[Collected data]
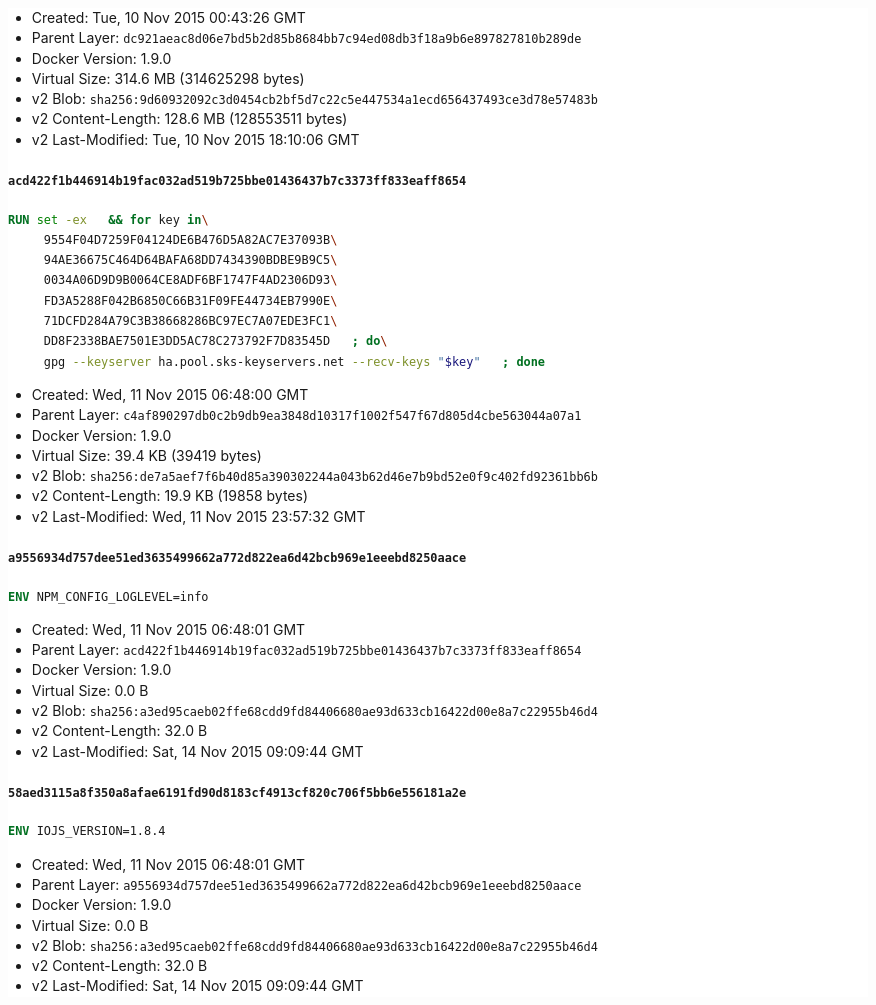 -	Created: Tue, 10 Nov 2015 00:43:26 GMT
-	Parent Layer: `dc921aeac8d06e7bd5b2d85b8684bb7c94ed08db3f18a9b6e897827810b289de`
-	Docker Version: 1.9.0
-	Virtual Size: 314.6 MB (314625298 bytes)
-	v2 Blob: `sha256:9d60932092c3d0454cb2bf5d7c22c5e447534a1ecd656437493ce3d78e57483b`
-	v2 Content-Length: 128.6 MB (128553511 bytes)
-	v2 Last-Modified: Tue, 10 Nov 2015 18:10:06 GMT

#### `acd422f1b446914b19fac032ad519b725bbe01436437b7c3373ff833eaff8654`

```dockerfile
RUN set -ex   && for key in\
     9554F04D7259F04124DE6B476D5A82AC7E37093B\
     94AE36675C464D64BAFA68DD7434390BDBE9B9C5\
     0034A06D9D9B0064CE8ADF6BF1747F4AD2306D93\
     FD3A5288F042B6850C66B31F09FE44734EB7990E\
     71DCFD284A79C3B38668286BC97EC7A07EDE3FC1\
     DD8F2338BAE7501E3DD5AC78C273792F7D83545D   ; do\
     gpg --keyserver ha.pool.sks-keyservers.net --recv-keys "$key"   ; done
```

-	Created: Wed, 11 Nov 2015 06:48:00 GMT
-	Parent Layer: `c4af890297db0c2b9db9ea3848d10317f1002f547f67d805d4cbe563044a07a1`
-	Docker Version: 1.9.0
-	Virtual Size: 39.4 KB (39419 bytes)
-	v2 Blob: `sha256:de7a5aef7f6b40d85a390302244a043b62d46e7b9bd52e0f9c402fd92361bb6b`
-	v2 Content-Length: 19.9 KB (19858 bytes)
-	v2 Last-Modified: Wed, 11 Nov 2015 23:57:32 GMT

#### `a9556934d757dee51ed3635499662a772d822ea6d42bcb969e1eeebd8250aace`

```dockerfile
ENV NPM_CONFIG_LOGLEVEL=info
```

-	Created: Wed, 11 Nov 2015 06:48:01 GMT
-	Parent Layer: `acd422f1b446914b19fac032ad519b725bbe01436437b7c3373ff833eaff8654`
-	Docker Version: 1.9.0
-	Virtual Size: 0.0 B
-	v2 Blob: `sha256:a3ed95caeb02ffe68cdd9fd84406680ae93d633cb16422d00e8a7c22955b46d4`
-	v2 Content-Length: 32.0 B
-	v2 Last-Modified: Sat, 14 Nov 2015 09:09:44 GMT

#### `58aed3115a8f350a8afae6191fd90d8183cf4913cf820c706f5bb6e556181a2e`

```dockerfile
ENV IOJS_VERSION=1.8.4
```

-	Created: Wed, 11 Nov 2015 06:48:01 GMT
-	Parent Layer: `a9556934d757dee51ed3635499662a772d822ea6d42bcb969e1eeebd8250aace`
-	Docker Version: 1.9.0
-	Virtual Size: 0.0 B
-	v2 Blob: `sha256:a3ed95caeb02ffe68cdd9fd84406680ae93d633cb16422d00e8a7c22955b46d4`
-	v2 Content-Length: 32.0 B
-	v2 Last-Modified: Sat, 14 Nov 2015 09:09:44 GMT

* WHAT IS BEING ASKED *
Search the records above for the string "Last" and copy each line that holds it.

* SOLUTION FOR THIS PROBLEM *
-	v2 Last-Modified: Tue, 10 Nov 2015 18:10:06 GMT
-	v2 Last-Modified: Wed, 11 Nov 2015 23:57:32 GMT
-	v2 Last-Modified: Sat, 14 Nov 2015 09:09:44 GMT
-	v2 Last-Modified: Sat, 14 Nov 2015 09:09:44 GMT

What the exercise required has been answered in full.